Contraluz y anfetaminas

¿Hay dandis en el mundo del Rock&Roll? Como en tantas cosas, creo que el Dylan “ácido” ejerció de conexión entre ambos mundos y fue ambas cosas: un dandi eléctrico de contraluz y anfetaminas que aunaba al artista y al diletante; gatuno maestro de esa “poética de la distancia” de la que habla Scaraffia, afilado como una navaja de afeitar. Antes, nadie se lo había planteado en el mundo del pop. Jugaban a lo sumo, con el concepto de dandi que tienen las señoras burguesas, o sea, alguien educado que viste “bien” y sabe hilar dos frases. Después, sin embargo, la fórmula se ha intentado una y otra vez con variaciones. Quizá la veta más exitosa fue la caballuna saga Richards-Thunders-Sudden (y adláteres), que en su decadentismo romántico y pirata apelaba a una versión del dandismo más cercana a la bonhomía de Stevenson que a la luciferina tos de Baudelaire. 

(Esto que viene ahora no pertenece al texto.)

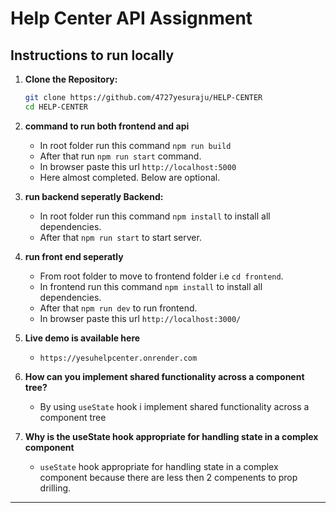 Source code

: # Help Center API Assignment

## Instructions to run locally

1. **Clone the Repository:**
   ```bash
   git clone https://github.com/4727yesuraju/HELP-CENTER
   cd HELP-CENTER
   ```

2. **command to run both frontend and api**
   - In root folder run this command `npm run build`
   - After that run `npm run start` command.
   - In browser paste this url `http://localhost:5000`
   - Here almost completed. Below are optional.


3. **run backend seperatly Backend:**
   - In root folder run this command `npm install` to install all dependencies.
   - After that `npm run start` to start server.

4. **run front end seperatly**
   - From root folder to move to frontend folder i.e `cd frontend`.
   - In frontend run this command `npm install` to install all dependencies.
   - After that `npm run dev` to run frontend.
   - In browser paste this url `http://localhost:3000/`

5. **Live demo is available here**
   - `https://yesuhelpcenter.onrender.com`

6. **How can you implement shared functionality across a component tree?**
   - By using `useState` hook i  implement shared functionality across a component tree

7. **Why is the useState hook appropriate for handling state in a complex component**
   - `useState` hook appropriate for handling state in a complex component because there are less then 2 compenents to prop drilling.
---

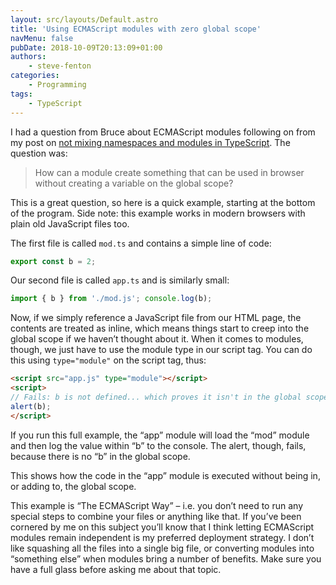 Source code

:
 ```yaml
---
layout: src/layouts/Default.astro
title: 'Using ECMAScript modules with zero global scope'
navMenu: false
pubDate: 2018-10-09T20:13:09+01:00
authors:
    - steve-fenton
categories:
    - Programming
tags:
    - TypeScript
---
```


 I had a question from Bruce about ECMAScript modules following on from my post on [not mixing namespaces and modules in TypeScript](/blog/2017/08/stop-mixing-typescript-modules-and-namespaces/). The question was:

> How can a module create something that can be used in browser without creating a variable on the global scope?

 This is a great question, so here is a quick example, starting at the bottom of the program. Side note: this example works in modern browsers with plain old JavaScript files too.

 The first file is called `mod.ts` and contains a simple line of code:

 ```typescript
export const b = 2;
```

 Our second file is called `app.ts` and is similarly small:

 ```typescript
import { b } from './mod.js'; console.log(b);
```

 Now, if we simply reference a JavaScript file from our HTML page, the contents are treated as inline, which means things start to creep into the global scope if we haven’t thought about it. When it comes to modules, though, we just have to use the module type in our script tag. You can do this using `type="module"` on the script tag, thus:

 ```html
<script src="app.js" type="module"></script>
<script>
// Fails: b is not defined... which proves it isn't in the global scope
alert(b);
</script>
```

If you run this full example, the “app” module will load the “mod” module and then log the value within “b” to the console. The alert, though, fails, because there is no “b” in the global scope.

This shows how the code in the “app” module is executed without being in, or adding to, the global scope.

This example is “The ECMAScript Way” – i.e. you don’t need to run any special steps to combine your files or anything like that. If you’ve been cornered by me on this subject you’ll know that I think letting ECMAScript modules remain independent is my preferred deployment strategy. I don’t like squashing all the files into a single big file, or converting modules into “something else” when modules bring a number of benefits. Make sure you have a full glass before asking me about that topic. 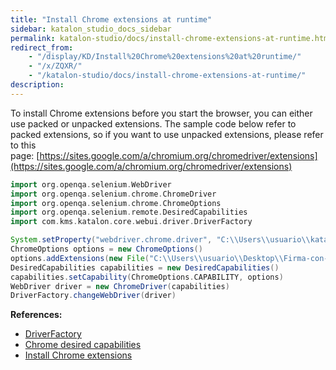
 ```yaml
---
title: "Install Chrome extensions at runtime" 
sidebar: katalon_studio_docs_sidebar
permalink: katalon-studio/docs/install-chrome-extensions-at-runtime.html 
redirect_from:
    - "/display/KD/Install%20Chrome%20extensions%20at%20runtime/"
    - "/x/ZQXR/"
    - "/katalon-studio/docs/install-chrome-extensions-at-runtime/"
description: 
---
```

To install Chrome extensions before you start the browser, you can either use packed or unpacked extensions. The sample code below refer to packed extensions, so if you want to use unpacked extensions, please refer to this page: [https://sites.google.com/a/chromium.org/chromedriver/extensions](https://sites.google.com/a/chromium.org/chromedriver/extensions)

```groovy
import org.openqa.selenium.WebDriver
import org.openqa.selenium.chrome.ChromeDriver
import org.openqa.selenium.chrome.ChromeOptions
import org.openqa.selenium.remote.DesiredCapabilities
import com.kms.katalon.core.webui.driver.DriverFactory

System.setProperty("webdriver.chrome.driver", "C:\\Users\\usuario\\katalon\\Test\\Driver\\chromedriver.exe");
ChromeOptions options = new ChromeOptions()
options.addExtensions(new File("C:\\Users\\usuario\\Desktop\\Firma-con-token.crx"))
DesiredCapabilities capabilities = new DesiredCapabilities()
capabilities.setCapability(ChromeOptions.CAPABILITY, options)
WebDriver driver = new ChromeDriver(capabilities)
DriverFactory.changeWebDriver(driver)
```

**References:**

*   [DriverFactory](https://api-docs.katalon.com/com/kms/katalon/core/webui/driver/DriverFactory.html)
*   [Chrome desired capabilities](http://chromedriver.chromium.org/capabilities)
*   [Install Chrome extensions](https://sites.google.com/a/chromium.org/chromedriver/extensions) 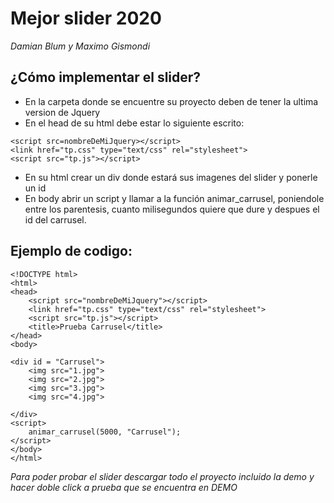 # Mejor slider 2020
_Damian Blum y Maximo Gismondi_
## ¿Cómo implementar el slider? 
* En la carpeta donde se encuentre su proyecto deben de tener la ultima version de Jquery 
* En el head de su html debe estar lo siguiente escrito: 
```
<script src=nombreDeMiJquery></script>
<link href="tp.css" type="text/css" rel="stylesheet">
<script src="tp.js"></script> 
```
* En su html crear un div donde estará sus imagenes del slider y ponerle un id 
* En body abrir un script y llamar a la función animar_carrusel, poniendole entre los parentesis, cuanto milisegundos quiere que dure y despues el id del carrusel. 
## Ejemplo de codigo:
```
<!DOCTYPE html>
<html>
<head>
	<script src="nombreDeMiJquery"></script>
	<link href="tp.css" type="text/css" rel="stylesheet">
	<script src="tp.js"></script>
	<title>Prueba Carrusel</title>
</head>
<body>

<div id = "Carrusel">
	<img src="1.jpg">
	<img src="2.jpg">
	<img src="3.jpg">
	<img src="4.jpg">

</div>
<script>
	animar_carrusel(5000, "Carrusel");
</script>
</body>
</html>
```

_Para poder probar el slider descargar todo el proyecto incluido la demo y hacer doble click a prueba que se encuentra en DEMO_

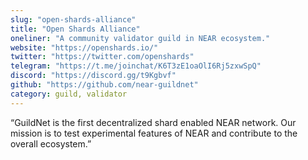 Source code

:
 ```yaml
---
slug: "open-shards-alliance"
title: "Open Shards Alliance"
oneliner: "A community validator guild in NEAR ecosystem."
website: "https://openshards.io/"
twitter: "https://twitter.com/openshards"
telegram: "https://t.me/joinchat/K6T3zE1oaOlI6Rj5zxwSpQ"
discord: "https://discord.gg/t9Kgbvf"
github: "https://github.com/near-guildnet"
category: guild, validator
---
```


“GuildNet is the first decentralized shard enabled NEAR network. Our mission is to test experimental features of NEAR and contribute to the overall ecosystem.”


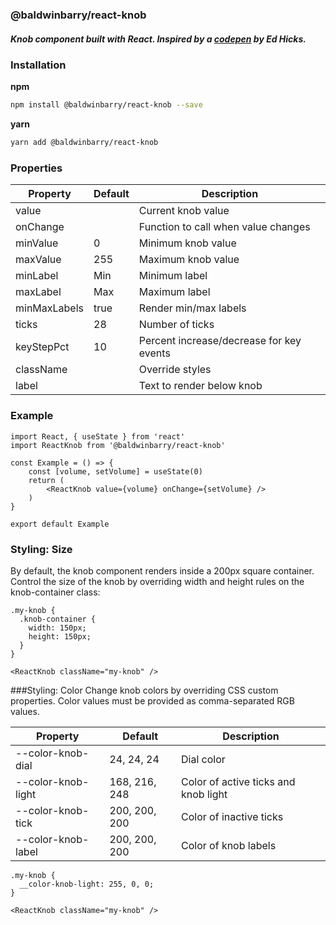 ### @baldwinbarry/react-knob

##### Knob component built with React. Inspired by a [codepen](https://codepen.io/blucube/pen/cudAz) by Ed Hicks.

### Installation

**npm**

```bash
npm install @baldwinbarry/react-knob --save
```

**yarn**

```bash
yarn add @baldwinbarry/react-knob 
```

### Properties

| Property     | Default | Description            
|--------------|---------|------------------------
| value        |         | Current knob value     
| onChange     |         | Function to call when value changes
| minValue     | 0       | Minimum knob value
| maxValue     | 255     | Maximum knob value
| minLabel     | Min     | Minimum label
| maxLabel     | Max     | Maximum label
| minMaxLabels | true    | Render min/max labels
| ticks        | 28      | Number of ticks
| keyStepPct   | 10      | Percent increase/decrease for key events
| className    |         | Override styles
| label        |         | Text to render below knob

### Example
```
import React, { useState } from 'react'
import ReactKnob from '@baldwinbarry/react-knob'

const Example = () => {
    const [volume, setVolume] = useState(0)
    return (
        <ReactKnob value={volume} onChange={setVolume} />
    )
}

export default Example
```

### Styling: Size
By default, the knob component renders inside a 200px square container. Control the size of the knob by overriding width and height rules on the knob-container class:

```
.my-knob {
  .knob-container {
    width: 150px;
    height: 150px;
  }
}

<ReactKnob className="my-knob" />
```

###Styling: Color
Change knob colors by overriding CSS custom properties. Color values must be provided as comma-separated RGB values.

| Property | Default | Description
| ---------|---------|-------------
| --color-knob-dial | 24, 24, 24 | Dial color |
| --color-knob-light | 168, 216, 248 | Color of active ticks and knob light |
| --color-knob-tick | 200, 200, 200 | Color of inactive ticks |
| --color-knob-label| 200, 200, 200 | Color of knob labels |

```
.my-knob {
  __color-knob-light: 255, 0, 0;
}

<ReactKnob className="my-knob" />
```


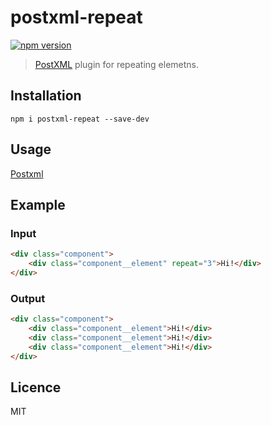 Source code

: # postxml-repeat
[![npm version][npm-image]][npm-url]

> [PostXML] plugin for repeating elemetns.

## Installation
`npm i postxml-repeat --save-dev`

## Usage
[Postxml]

## Example

### Input
```html
<div class="component">
	<div class="component__element" repeat="3">Hi!</div>
</div>
```

### Output
```html
<div class="component">
	<div class="component__element">Hi!</div>
	<div class="component__element">Hi!</div>
	<div class="component__element">Hi!</div>
</div>
```

## Licence
MIT

[PostXML]: https://github.com/postxml/postxml

[npm-url]: https://www.npmjs.org/package/postxml-repeat
[npm-image]: http://img.shields.io/npm/v/postxml-repeat.svg?style=flat-square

Pero, como en muchas otras cosas del Rock&Roll, aquí es tan importante el que intenta como el que consigue. Incluso, a veces, es más importante el que fracasa: el Rock&Roll es proletario en origen, y por tanto recrea cosas que nunca ha visto según cree que son. Cuando pasa a ser de clase media, los iconos ya han sido esculpidos en toda su disparatada imaginería. El Rock&Roll es, parcialmente, un mundo fundado por niños que juegan a juegos de mayores imitando reglas que desconocen: es su salvaje y vocacional inexactitud lo que lo engrandece. Willy De Ville, pongamos por ejemplo, es un dandi del Rock&Roll, aunque esté tan lejos del dandismo original, en el fondo, como una puta de diez pavos. Da igual. Por lo menos no se pudrió en la fábrica, y en su chabola es un rey: si las normas no han sido dictadas y hemos de crearlas de nuevo, podemos construir como queramos, guiándonos por signos medio borrados, ensoñaciones, fotografías y deseos. Eso es una grandeza, creo. El Rock&Roll ha sabido escapar de esa fealdad que odiamos si no con inteligencia, al menos con un ímpetu soberbio, cargando contra los cañones y obteniendo hermosas victorias pírricas.

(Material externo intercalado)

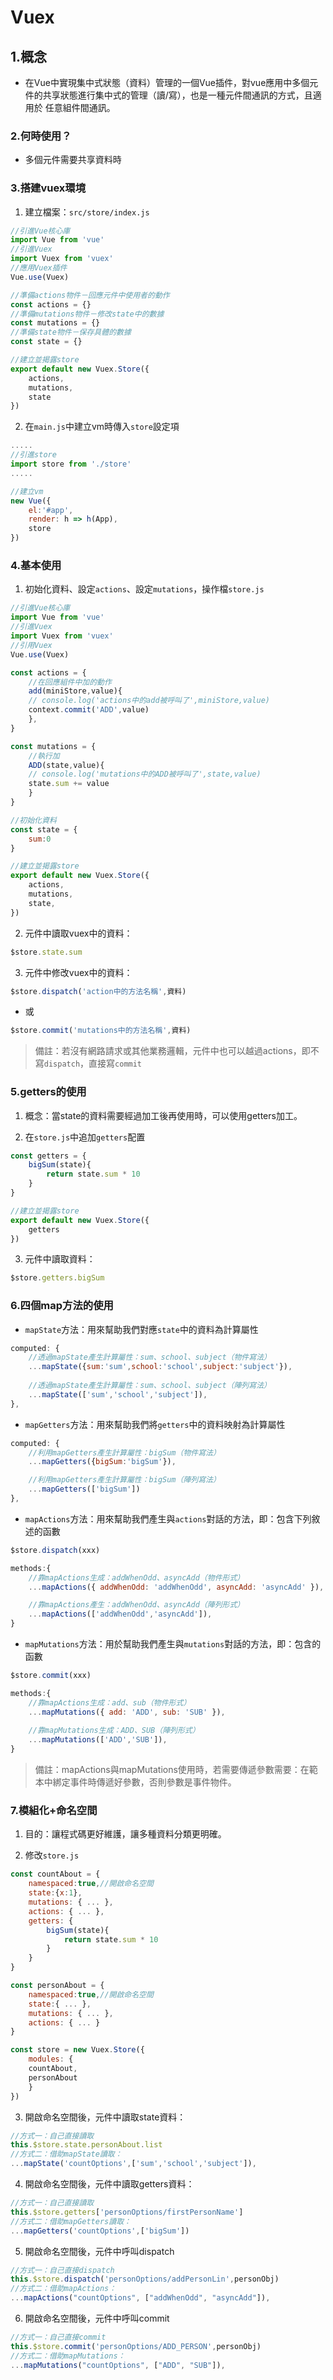 # Vuex

## 1.概念

* 在Vue中實現集中式狀態（資料）管理的一個Vue插件，對vue應用中多個元件的共享狀態進行集中式的管理（讀/寫），也是一種元件間通訊的方式，且適用於 任意組件間通訊。

### 2.何時使用？

* 多個元件需要共享資料時

### 3.搭建vuex環境

1. 建立檔案：`src/store/index.js`

```js
//引進Vue核心庫
import Vue from 'vue'
//引進Vuex
import Vuex from 'vuex'
//應用Vuex插件
Vue.use(Vuex)

//準備actions物件－回應元件中使用者的動作
const actions = {}
//準備mutations物件－修改state中的數據
const mutations = {}
//準備state物件－保存具體的數據
const state = {}

//建立並揭露store
export default new Vuex.Store({
    actions,
    mutations,
    state
})
```

2. 在`main.js`中建立vm時傳入`store`設定項

```js
.....
//引進store
import store from './store'
.....

//建立vm
new Vue({
    el:'#app',
    render: h => h(App),
    store
})
```

### 4.基本使用

1. 初始化資料、設定`actions`、設定`mutations`，操作檔`store.js`

```js
//引進Vue核心庫
import Vue from 'vue'
//引進Vuex
import Vuex from 'vuex'
//引用Vuex
Vue.use(Vuex)

const actions = {
    //在回應組件中加的動作
    add(miniStore,value){
    // console.log('actions中的add被呼叫了',miniStore,value)
    context.commit('ADD',value)
    },
}

const mutations = {
    //執行加
    ADD(state,value){
    // console.log('mutations中的ADD被呼叫了',state,value)
    state.sum += value
    }
}

//初始化資料
const state = {
    sum:0
}

//建立並揭露store
export default new Vuex.Store({
    actions,
    mutations,
    state,
})
```

2. 元件中讀取vuex中的資料：

```js
$store.state.sum
```

3. 元件中修改vuex中的資料：

```js
$store.dispatch('action中的方法名稱',資料)
``` 

* 或

```js
$store.commit('mutations中的方法名稱',資料) 
```

> 備註：若沒有網路請求或其他業務邏輯，元件中也可以越過actions，即不寫`dispatch`，直接寫`commit`

### 5.getters的使用

1. 概念：當state的資料需要經過加工後再使用時，可以使用getters加工。

2. 在`store.js`中追加`getters`配置

```js
const getters = {
    bigSum(state){
        return state.sum * 10
    }
}

//建立並揭露store
export default new Vuex.Store({
    getters
})
```

3. 元件中讀取資料：

```js
$store.getters.bigSum
```

### 6.四個map方法的使用

* `mapState`方法：用來幫助我們對應`state`中的資料為計算屬性

```js
computed: {
    //透過mapState產生計算屬性：sum、school、subject（物件寫法）
    ...mapState({sum:'sum',school:'school',subject:'subject'}),
        
    //透過mapState產生計算屬性：sum、school、subject（陣列寫法）
    ...mapState(['sum','school','subject']),
},
```

* `mapGetters`方法：用來幫助我們將`getters`中的資料映射為計算屬性

```js
computed: {
    //利用mapGetters產生計算屬性：bigSum（物件寫法）
    ...mapGetters({bigSum:'bigSum'}),

    //利用mapGetters產生計算屬性：bigSum（陣列寫法）
    ...mapGetters(['bigSum'])
},
```

* `mapActions`方法：用來幫助我們產生與`actions`對話的方法，即：包含下列敘述的函數

```js
$store.dispatch(xxx)
```

```js
methods:{
    //靠mapActions生成：addWhenOdd、asyncAdd（物件形式）
    ...mapActions({ addWhenOdd: 'addWhenOdd', asyncAdd: 'asyncAdd' }),

    //靠mapActions產生：addWhenOdd、asyncAdd（陣列形式）
    ...mapActions(['addWhenOdd','asyncAdd']),
}
```

* `mapMutations`方法：用於幫助我們產生與`mutations`對話的方法，即：包含的函數

```js
$store.commit(xxx)
```

```js
methods:{
    //靠mapActions生成：add、sub（物件形式）
    ...mapMutations({ add: 'ADD', sub: 'SUB' }),
    
    //靠mapMutations生成：ADD、SUB（陣列形式）
    ...mapMutations(['ADD','SUB']),
}
```

> 備註：mapActions與mapMutations使用時，若需要傳遞參數需要：在範本中綁定事件時傳遞好參數，否則參數是事件物件。

### 7.模組化+命名空間

1. 目的：讓程式碼更好維護，讓多種資料分類更明確。

2. 修改`store.js`

```javascript
const countAbout = {
    namespaced:true,//開啟命名空間
    state:{x:1},
    mutations: { ... },
    actions: { ... },
    getters: {
        bigSum(state){
            return state.sum * 10
        }
    }
}

const personAbout = {
    namespaced:true,//開啟命名空間
    state:{ ... },
    mutations: { ... },
    actions: { ... }
}

const store = new Vuex.Store({
    modules: {
    countAbout,
    personAbout
    }
})
```

3. 開啟命名空間後，元件中讀取state資料：

```js
//方式一：自己直接讀取
this.$store.state.personAbout.list
//方式二：借助mapState讀取：
...mapState('countOptions',['sum','school','subject']),
```

4. 開啟命名空間後，元件中讀取getters資料：

```js
//方式一：自己直接讀取
this.$store.getters['personOptions/firstPersonName']
//方式二：借助mapGetters讀取：
...mapGetters('countOptions',['bigSum'])
```

5. 開啟命名空間後，元件中呼叫dispatch

```js
//方式一：自己直接dispatch
this.$store.dispatch('personOptions/addPersonLin',personObj)
//方式二：借助mapActions：
...mapActions("countOptions", ["addWhenOdd", "asyncAdd"]),
```

6. 開啟命名空間後，元件中呼叫commit

```js
//方式一：自己直接commit
this.$store.commit('personOptions/ADD_PERSON',personObj)
//方式二：借助mapMutations：
...mapMutations("countOptions", ["ADD", "SUB"]),
```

Se puede tomar o no como ejemplo de algo.

Ustedes sabrán.

Pero volvamos a la cueva, para terminar, ya que decíamos que ni el dandi ni el artista están lejos del ermitaño. Dice Scaraffia del primero que es “una especie de irónico santo, un eremita mundano, un mártir de lujo”. No es desdeñable que, en uno de los finales posible, la sublimación de todo el sinsentido sean un artista o un dandi que hayan conseguido finalmente prescindir del público. O bien que ejerzan el arte y el dandismo a través del terror.


De los dos ha habido, me soplan por ahí. ¿Quiénes fueron? ¿Era San Francisco de Asís un dandi entre los lobos y los pájaros que eran sus conciudadanos? ¿Era Saint Just un santo o un artista, quizá?